"Mes attentes sont dépassées": à l'heure de la retraite, Denis Gargaud-Chanut revisite sa carrière

Denis Gargaud-Chanut sur la Coupe du monde de canoë slalom à Cracovie, 14 juin 2024 - ICON Sport
Pourquoi ce message sur les réseaux sociaux?
J’en avais besoin. C’était le projet. Il y a un an j’avais déjà essayé de sauter dans le vide de la deuxième vie après le sport. Je me suis rendu compte que ce n’était possible. Je devais trouver une activité qui puisse m’occuper une grosse partie de la journée. J’ai dit je continue le canoë et je créé quelque chose. Ce nouveau projet devait prendre progressivement plus de place.

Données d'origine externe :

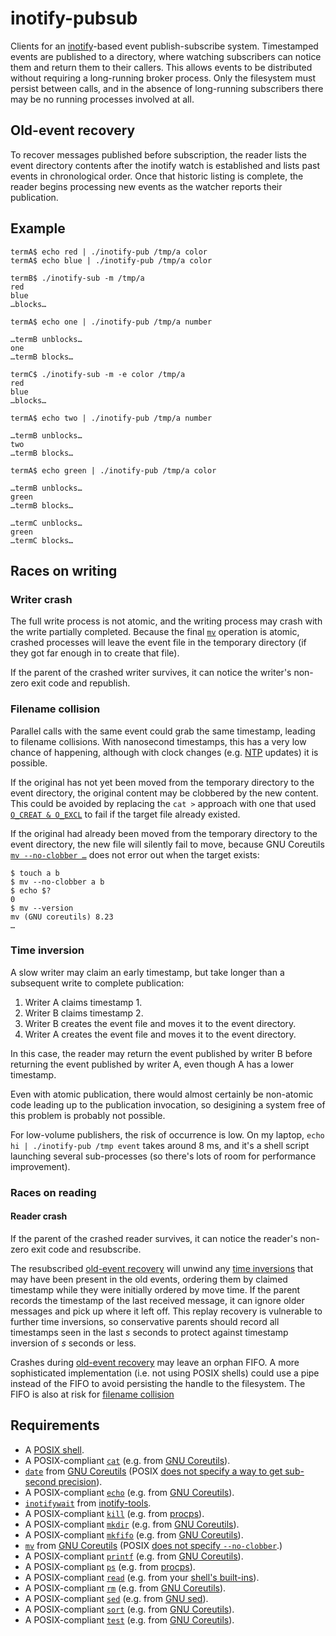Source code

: # inotify-pubsub

Clients for an [inotify][inotify.7]-based event publish-subscribe
system.  Timestamped events are published to a directory, where
watching subscribers can notice them and return them to their callers.
This allows events to be distributed without requiring a long-running
broker process.  Only the filesystem must persist between calls, and
in the absence of long-running subscribers there may be no running
processes involved at all.

## Old-event recovery

To recover messages published before subscription, the reader lists
the event directory contents after the inotify watch is established
and lists past events in chronological order.  Once that historic
listing is complete, the reader begins processing new events as the
watcher reports their publication.

## Example

    termA$ echo red | ./inotify-pub /tmp/a color
    termA$ echo blue | ./inotify-pub /tmp/a color

    termB$ ./inotify-sub -m /tmp/a
    red
    blue
    …blocks…

    termA$ echo one | ./inotify-pub /tmp/a number

    …termB unblocks…
    one
    …termB blocks…

    termC$ ./inotify-sub -m -e color /tmp/a
    red
    blue
    …blocks…

    termA$ echo two | ./inotify-pub /tmp/a number

    …termB unblocks…
    two
    …termB blocks…

    termA$ echo green | ./inotify-pub /tmp/a color

    …termB unblocks…
    green
    …termB blocks…

    …termC unblocks…
    green
    …termC blocks…

## Races on writing

### Writer crash

The full write process is not atomic, and the writing process may
crash with the write partially completed.  Because the final
[`mv`][mv.1] operation is atomic, crashed processes will leave the
event file in the temporary directory (if they got far enough in to
create that file).

If the parent of the crashed writer survives, it can notice the
writer's non-zero exit code and republish.

### Filename collision

Parallel calls with the same event could grab the same timestamp,
leading to filename collisions.  With nanosecond timestamps, this has
a very low chance of happening, although with clock changes
(e.g. [NTP][] updates) it is possible.

If the original has not yet been moved from the temporary directory to
the event directory, the original content may be clobbered by the new
content.  This could be avoided by replacing the `cat >` approach with
one that used [`O_CREAT & O_EXCL`][open.3p] to fail if the target file
already existed.

If the original had already been moved from the temporary directory to
the event directory, the new file will silently fail to move, because
GNU Coreutils [`mv --no-clobber …`][mv.1] does not error out when the
target exists:

    $ touch a b
    $ mv --no-clobber a b
    $ echo $?
    0
    $ mv --version
    mv (GNU coreutils) 8.23
    …

### Time inversion

A slow writer may claim an early timestamp, but take longer than a
subsequent write to complete publication:

1. Writer A claims timestamp 1.
2. Writer B claims timestamp 2.
3. Writer B creates the event file and moves it to the event
   directory.
4. Writer A creates the event file and moves it to the event
   directory.

In this case, the reader may return the event published by writer B
before returning the event published by writer A, even though A has a
lower timestamp.

Even with atomic publication, there would almost certainly be
non-atomic code leading up to the publication invocation, so
desigining a system free of this problem is probably not possible.

For low-volume publishers, the risk of occurrence is low.  On my
laptop, `echo hi | ./inotify-pub /tmp event` takes around 8 ms, and
it's a shell script launching several sub-processes (so there's lots
of room for performance improvement).

### Races on reading

#### Reader crash

If the parent of the crashed reader survives, it can notice the
reader's non-zero exit code and resubscribe.

The resubscribed [old-event recovery](#old-event-recovery) will unwind
any [time inversions](#time-inversion) that may have been present in
the old events, ordering them by claimed timestamp while they were
initially ordered by move time.  If the parent records the timestamp
of the last received message, it can ignore older messages and pick up
where it left off.  This replay recovery is vulnerable to further time
inversions, so conservative parents should record all timestamps seen
in the last *s* seconds to protect against timestamp inversion of *s*
seconds or less.

Crashes during [old-event recovery](#old-event-recovery) may leave an
orphan FIFO.  A more sophisticated implementation (i.e. not using
POSIX shells) could use a pipe instead of the FIFO to avoid persisting
the handle to the filesystem.  The FIFO is also at risk for [filename
collision](#filename-collision)

##  Requirements

* A [POSIX shell][sh.1p].
* A POSIX-compliant [`cat`][cat.1p] (e.g. from [GNU
  Coreutils][coreutils]).
* [`date`][date.1] from [GNU Coreutils][coreutils] (POSIX [does not
  specify a way to get sub-second precision][date.1p]).
* A POSIX-compliant [`echo`][echo.1p] (e.g. from [GNU
  Coreutils][coreutils]).
* [`inotifywait`][inotifywait.1] from [inotify-tools][].
* A POSIX-compliant [`kill`][kill.1p] (e.g. from [procps][]).
* A POSIX-compliant [`mkdir`][mkdir.1p] (e.g. from [GNU
  Coreutils][coreutils]).
* A POSIX-compliant [`mkfifo`][mkfifo.1p] (e.g. from [GNU
  Coreutils][coreutils]).
* [`mv`][mv.1] from [GNU Coreutils][coreutils] (POSIX [does not
  specify `--no-clobber`][mv.1p].)
* A POSIX-compliant [`printf`][printf.1p] (e.g. from [GNU
  Coreutils][coreutils]).
* A POSIX-compliant [`ps`][ps.1p] (e.g. from [procps][]).
* A POSIX-compliant [`read`][read.1p] (e.g. from your [shell's
  built-ins][regular-built-ins]).
* A POSIX-compliant [`rm`][rm.1p] (e.g. from [GNU
  Coreutils][coreutils]).
* A POSIX-compliant [`sed`][sed.1p] (e.g. from [GNU sed][sed]).
* A POSIX-compliant [`sort`][sort.1p] (e.g. from [GNU
  Coreutils][coreutils]).
* A POSIX-compliant [`test`][test.1p] (e.g. from [GNU
  Coreutils][coreutils]).

[coreutils]: https://www.gnu.org/software/coreutils/coreutils.html
[inotify-tools]: https://github.com/rvoicilas/inotify-tools/wiki
[NTP]: http://www.ntp.org/
[procps]: https://gitlab.com/procps-ng/procps
[sed]: https://www.gnu.org/software/sed/sed

[execution-environment]: http://pubs.opengroup.org/onlinepubs/9699919799/utilities/V3_chap02.html#tag_18_12
[regular-built-ins]: http://pubs.opengroup.org/onlinepubs/9699919799/utilities/V3_chap02.html#tag_18_09_01_01

[cat.1p]: http://pubs.opengroup.org/onlinepubs/9699919799/utilities/cat.html
[date.1]: http://man7.org/linux/man-pages/man1/date.1.html
[date.1p]: http://pubs.opengroup.org/onlinepubs/9699919799/utilities/date.html
[echo.1p]: http://pubs.opengroup.org/onlinepubs/9699919799/utilities/echo.html
[inotifywait.1]: http://man7.org/linux/man-pages/man1/inotifywait.1.html
[kill.1p]: http://pubs.opengroup.org/onlinepubs/9699919799/utilities/kill.html
[mv.1]: http://man7.org/linux/man-pages/man1/inotifywait.1.html
[mkdir.1p]: http://pubs.opengroup.org/onlinepubs/9699919799/utilities/mkdir.html
[mkfifo.1p]: http://pubs.opengroup.org/onlinepubs/9699919799/utilities/mkfifo.html
[mv.1]: http://man7.org/linux/man-pages/man1/mv.1.html
[mv.1p]: http://pubs.opengroup.org/onlinepubs/9699919799/utilities/mv.html
[printf.1p]: http://pubs.opengroup.org/onlinepubs/9699919799/utilities/printf.html
[ps.1p]: http://pubs.opengroup.org/onlinepubs/9699919799/utilities/ps.html
[read.1p]: http://pubs.opengroup.org/onlinepubs/9699919799/utilities/read.html
[rm.1p]: http://pubs.opengroup.org/onlinepubs/9699919799/utilities/rm.html
[sed.1p]: http://pubs.opengroup.org/onlinepubs/9699919799/utilities/sed.html
[sh.1p]: http://pubs.opengroup.org/onlinepubs/9699919799/utilities/sh.html
[sort.1p]: http://pubs.opengroup.org/onlinepubs/9699919799/utilities/sort.html
[test.1p]: http://pubs.opengroup.org/onlinepubs/9699919799/utilities/test.html
[open.3p]: http://pubs.opengroup.org/onlinepubs/9699919799/functions/open.html
[inotify.7]: http://man7.org/linux/man-pages/man1/inotify.7.html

Je m’étais dit que ça prendrait un an voire deux ans. Dans ma tête, j’étais encore engagé pour faire des compétitions cette année. Les sélections pour l’équipe de France arrivaient. Il s’est passé quelque chose dans ma boîte qui m’a fait penser que j’aller vite me retrouver en conflit et qu’il fallait que j’arrête. Le fait de l’annoncer (que j’arrête ma carrière) me permettait de m’engager. Une très grosse entreprise m’a sollicité pour répondre à un appel d’offres. Je me suis dit que si je gagnais cet appel d’offres il allait y avoir un conflit d’agenda et de responsabilité. L’année dernière, je me suis dit qu’il fallait prendre un projet qui prenne de la place. Après plus de 20 ans de sport de haut-niveau, ce n’est pas facile de sortir de ça. Il faut se donner les moyens de construire un projet. C’est une bonne nouvelle, je ne pensais pas que ça arriverait aussi vite.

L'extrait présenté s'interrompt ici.